■ **EXERCISE INPUTS**
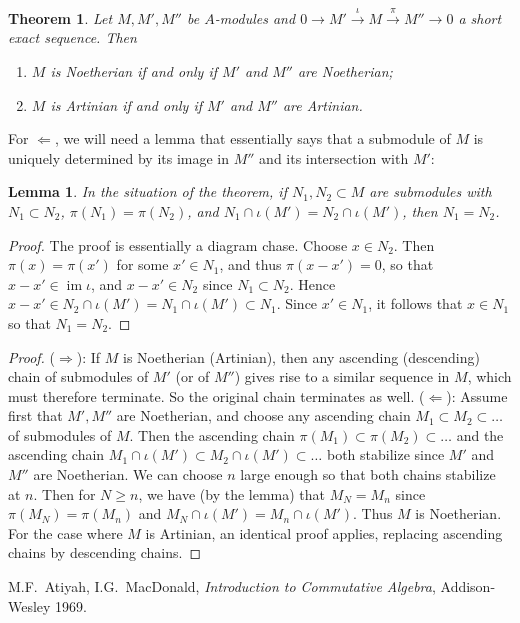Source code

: \documentclass[12pt]{article}
\newtheorem{thm}{Theorem}
\newtheorem{lem}{Lemma}
\DeclareMathOperator{\im}{im}
\begin{document}
\begin{thm} Let $M, M', M''$ be $A$-modules and $0\to M'\overset{\iota}\to M\overset{\pi}\to M''\to 0$ a short exact sequence. Then
\begin{enumerate}
\item $M$ is Noetherian if and only if $M'$ and $M''$ are Noetherian;
\item $M$ is Artinian if and only if $M'$ and $M''$ are Artinian.
\end{enumerate}
\end{thm}

For $\Leftarrow$, we will need a lemma that essentially says that a submodule of $M$ is uniquely determined by its image in $M''$ and its intersection with $M'$:
\begin{lem} In the situation of the theorem, if $N_1, N_2\subset M$ are submodules with $N_1\subset N_2$, $\pi(N_1) = \pi(N_2)$, and $N_1\cap\iota(M') = N_2\cap\iota(M')$, then $N_1 = N_2$.
\end{lem}
\begin{proof} The proof is essentially a diagram chase.
Choose $x\in N_2$. Then $\pi(x) = \pi(x')$ for some $x'\in N_1$, and thus $\pi(x-x')=0$, so that $x-x'\in\im\iota$, and $x-x'\in N_2$ since $N_1\subset N_2$. Hence $x-x'\in N_2\cap \iota(M') = N_1\cap\iota(M')\subset N_1$. Since $x'\in N_1$, it follows that $x\in N_1$ so that $N_1=N_2$.
\end{proof}

\begin{proof}
($\Rightarrow$): If $M$ is Noetherian (Artinian), then any ascending (descending) chain of submodules of $M'$ (or of $M''$) gives rise to a similar sequence in $M$, which must therefore terminate. So the original chain terminates as well.
\newline
($\Leftarrow$): Assume first that $M', M''$ are Noetherian, and choose any ascending chain $M_1\subset M_2\subset\dots$ of submodules of $M$. Then the ascending chain $\pi(M_1)\subset\pi(M_2)\subset\dots$ and the ascending chain $M_1\cap\iota(M')\subset M_2\cap\iota(M')\subset\dots$ both stabilize since $M'$ and $M''$ are Noetherian. We can choose $n$ large enough so that both chains stabilize at $n$. Then for $N\ge n$, we have (by the lemma) that $M_N = M_n$ since $\pi(M_N) = \pi(M_n)$ and $M_N\cap\iota(M') = M_n\cap\iota(M')$. Thus $M$ is Noetherian. For the case where $M$ is Artinian, an identical proof applies, replacing ascending chains by descending chains.
\end{proof}
\begin{thebibliography}{10}
M.F.~Atiyah, I.G.~MacDonald, \emph{Introduction to Commutative Algebra}, Addison-Wesley 1969.
\end{thebibliography}

\end{document}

■ **WORK REQUIRED**
The task requires that every line above be transcribed exactly, without the images.

■ **SOLUTION TO THIS EXERCISE**
Source code

: \documentclass[12pt]{article}
\newtheorem{thm}{Theorem}
\newtheorem{lem}{Lemma}
\DeclareMathOperator{\im}{im}
\begin{document}
\begin{thm} Let $M, M', M''$ be $A$-modules and $0\to M'\overset{\iota}\to M\overset{\pi}\to M''\to 0$ a short exact sequence. Then
\begin{enumerate}
\item $M$ is Noetherian if and only if $M'$ and $M''$ are Noetherian;
\item $M$ is Artinian if and only if $M'$ and $M''$ are Artinian.
\end{enumerate}
\end{thm}

For $\Leftarrow$, we will need a lemma that essentially says that a submodule of $M$ is uniquely determined by its image in $M''$ and its intersection with $M'$:
\begin{lem} In the situation of the theorem, if $N_1, N_2\subset M$ are submodules with $N_1\subset N_2$, $\pi(N_1) = \pi(N_2)$, and $N_1\cap\iota(M') = N_2\cap\iota(M')$, then $N_1 = N_2$.
\end{lem}
\begin{proof} The proof is essentially a diagram chase.
Choose $x\in N_2$. Then $\pi(x) = \pi(x')$ for some $x'\in N_1$, and thus $\pi(x-x')=0$, so that $x-x'\in\im\iota$, and $x-x'\in N_2$ since $N_1\subset N_2$. Hence $x-x'\in N_2\cap \iota(M') = N_1\cap\iota(M')\subset N_1$. Since $x'\in N_1$, it follows that $x\in N_1$ so that $N_1=N_2$.
\end{proof}

\begin{proof}
($\Rightarrow$): If $M$ is Noetherian (Artinian), then any ascending (descending) chain of submodules of $M'$ (or of $M''$) gives rise to a similar sequence in $M$, which must therefore terminate. So the original chain terminates as well.
\newline
($\Leftarrow$): Assume first that $M', M''$ are Noetherian, and choose any ascending chain $M_1\subset M_2\subset\dots$ of submodules of $M$. Then the ascending chain $\pi(M_1)\subset\pi(M_2)\subset\dots$ and the ascending chain $M_1\cap\iota(M')\subset M_2\cap\iota(M')\subset\dots$ both stabilize since $M'$ and $M''$ are Noetherian. We can choose $n$ large enough so that both chains stabilize at $n$. Then for $N\ge n$, we have (by the lemma) that $M_N = M_n$ since $\pi(M_N) = \pi(M_n)$ and $M_N\cap\iota(M') = M_n\cap\iota(M')$. Thus $M$ is Noetherian. For the case where $M$ is Artinian, an identical proof applies, replacing ascending chains by descending chains.
\end{proof}
\begin{thebibliography}{10}
M.F.~Atiyah, I.G.~MacDonald, \emph{Introduction to Commutative Algebra}, Addison-Wesley 1969.
\end{thebibliography}

\end{document}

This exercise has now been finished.